Work required: Write each line again exactly as it is, from the opening line of the records below through the one containing "피팅 편의(cap/clip/transform)를 본문서", and add nothing.

Dataset items:
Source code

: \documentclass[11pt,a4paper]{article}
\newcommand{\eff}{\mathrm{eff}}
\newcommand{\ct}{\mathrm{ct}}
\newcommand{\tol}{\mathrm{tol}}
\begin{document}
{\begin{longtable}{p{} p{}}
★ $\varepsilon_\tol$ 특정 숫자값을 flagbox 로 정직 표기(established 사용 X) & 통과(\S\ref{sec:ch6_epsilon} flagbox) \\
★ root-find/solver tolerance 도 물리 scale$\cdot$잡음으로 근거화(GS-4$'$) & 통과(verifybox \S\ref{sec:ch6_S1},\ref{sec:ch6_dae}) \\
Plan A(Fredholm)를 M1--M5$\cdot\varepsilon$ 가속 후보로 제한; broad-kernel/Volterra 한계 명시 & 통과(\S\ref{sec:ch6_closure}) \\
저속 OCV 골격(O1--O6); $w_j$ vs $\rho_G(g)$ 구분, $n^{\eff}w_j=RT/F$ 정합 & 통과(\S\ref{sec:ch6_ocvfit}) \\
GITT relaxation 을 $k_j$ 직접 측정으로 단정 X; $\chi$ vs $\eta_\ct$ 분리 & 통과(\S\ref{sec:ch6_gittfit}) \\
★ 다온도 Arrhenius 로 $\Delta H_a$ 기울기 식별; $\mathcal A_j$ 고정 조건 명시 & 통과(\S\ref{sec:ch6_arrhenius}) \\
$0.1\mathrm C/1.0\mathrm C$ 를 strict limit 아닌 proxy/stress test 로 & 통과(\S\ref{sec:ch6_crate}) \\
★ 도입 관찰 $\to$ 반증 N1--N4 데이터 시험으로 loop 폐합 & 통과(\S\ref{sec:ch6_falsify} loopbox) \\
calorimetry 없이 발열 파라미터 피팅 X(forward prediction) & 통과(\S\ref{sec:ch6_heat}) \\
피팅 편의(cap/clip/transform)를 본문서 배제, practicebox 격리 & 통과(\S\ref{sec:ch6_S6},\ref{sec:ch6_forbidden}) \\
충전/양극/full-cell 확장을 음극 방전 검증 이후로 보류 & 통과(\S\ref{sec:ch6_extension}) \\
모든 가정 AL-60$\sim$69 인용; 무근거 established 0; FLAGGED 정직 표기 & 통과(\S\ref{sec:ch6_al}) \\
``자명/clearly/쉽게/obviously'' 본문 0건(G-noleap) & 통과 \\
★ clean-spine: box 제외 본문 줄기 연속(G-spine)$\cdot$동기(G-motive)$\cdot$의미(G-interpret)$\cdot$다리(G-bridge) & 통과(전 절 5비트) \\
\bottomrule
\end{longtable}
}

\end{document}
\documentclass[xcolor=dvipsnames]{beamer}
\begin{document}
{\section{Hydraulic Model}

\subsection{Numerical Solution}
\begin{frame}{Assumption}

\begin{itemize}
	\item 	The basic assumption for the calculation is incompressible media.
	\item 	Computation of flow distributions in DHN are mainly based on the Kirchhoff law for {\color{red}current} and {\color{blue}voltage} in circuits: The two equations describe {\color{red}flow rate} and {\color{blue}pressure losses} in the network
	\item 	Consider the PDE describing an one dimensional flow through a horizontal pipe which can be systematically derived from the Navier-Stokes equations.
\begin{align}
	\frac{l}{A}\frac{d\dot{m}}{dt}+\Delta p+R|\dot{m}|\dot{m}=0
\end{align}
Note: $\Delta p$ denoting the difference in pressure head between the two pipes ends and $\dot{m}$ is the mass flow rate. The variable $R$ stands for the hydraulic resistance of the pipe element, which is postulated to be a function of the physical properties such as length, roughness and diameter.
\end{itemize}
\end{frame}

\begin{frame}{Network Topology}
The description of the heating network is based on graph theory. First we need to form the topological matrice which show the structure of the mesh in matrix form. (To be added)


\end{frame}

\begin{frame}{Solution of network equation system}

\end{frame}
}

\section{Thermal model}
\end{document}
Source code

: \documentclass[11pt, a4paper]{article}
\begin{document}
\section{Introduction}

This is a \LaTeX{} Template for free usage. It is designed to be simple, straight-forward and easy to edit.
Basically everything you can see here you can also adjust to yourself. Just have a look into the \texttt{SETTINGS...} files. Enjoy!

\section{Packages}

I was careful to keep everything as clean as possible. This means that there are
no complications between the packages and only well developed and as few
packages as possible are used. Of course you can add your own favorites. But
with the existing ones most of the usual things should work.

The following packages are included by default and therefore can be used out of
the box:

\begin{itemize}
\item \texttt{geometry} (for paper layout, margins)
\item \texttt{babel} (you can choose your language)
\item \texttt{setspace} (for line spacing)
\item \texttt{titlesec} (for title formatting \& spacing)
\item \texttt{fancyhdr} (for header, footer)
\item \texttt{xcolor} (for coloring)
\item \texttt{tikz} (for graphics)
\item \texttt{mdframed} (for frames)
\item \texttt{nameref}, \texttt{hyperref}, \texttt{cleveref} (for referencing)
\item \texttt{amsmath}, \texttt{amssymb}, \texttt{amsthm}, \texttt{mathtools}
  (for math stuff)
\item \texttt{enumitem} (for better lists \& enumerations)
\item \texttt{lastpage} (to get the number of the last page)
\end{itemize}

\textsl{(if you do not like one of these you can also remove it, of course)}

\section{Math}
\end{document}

Response to the exercise:
Source code

: \documentclass[11pt,a4paper]{article}
\newcommand{\eff}{\mathrm{eff}}
\newcommand{\ct}{\mathrm{ct}}
\newcommand{\tol}{\mathrm{tol}}
\begin{document}
{\begin{longtable}{p{} p{}}
★ $\varepsilon_\tol$ 특정 숫자값을 flagbox 로 정직 표기(established 사용 X) & 통과(\S\ref{sec:ch6_epsilon} flagbox) \\
★ root-find/solver tolerance 도 물리 scale$\cdot$잡음으로 근거화(GS-4$'$) & 통과(verifybox \S\ref{sec:ch6_S1},\ref{sec:ch6_dae}) \\
Plan A(Fredholm)를 M1--M5$\cdot\varepsilon$ 가속 후보로 제한; broad-kernel/Volterra 한계 명시 & 통과(\S\ref{sec:ch6_closure}) \\
저속 OCV 골격(O1--O6); $w_j$ vs $\rho_G(g)$ 구분, $n^{\eff}w_j=RT/F$ 정합 & 통과(\S\ref{sec:ch6_ocvfit}) \\
GITT relaxation 을 $k_j$ 직접 측정으로 단정 X; $\chi$ vs $\eta_\ct$ 분리 & 통과(\S\ref{sec:ch6_gittfit}) \\
★ 다온도 Arrhenius 로 $\Delta H_a$ 기울기 식별; $\mathcal A_j$ 고정 조건 명시 & 통과(\S\ref{sec:ch6_arrhenius}) \\
$0.1\mathrm C/1.0\mathrm C$ 를 strict limit 아닌 proxy/stress test 로 & 통과(\S\ref{sec:ch6_crate}) \\
★ 도입 관찰 $\to$ 반증 N1--N4 데이터 시험으로 loop 폐합 & 통과(\S\ref{sec:ch6_falsify} loopbox) \\
calorimetry 없이 발열 파라미터 피팅 X(forward prediction) & 통과(\S\ref{sec:ch6_heat}) \\
피팅 편의(cap/clip/transform)를 본문서 배제, practicebox 격리 & 통과(\S\ref{sec:ch6_S6},\ref{sec:ch6_forbidden}) \\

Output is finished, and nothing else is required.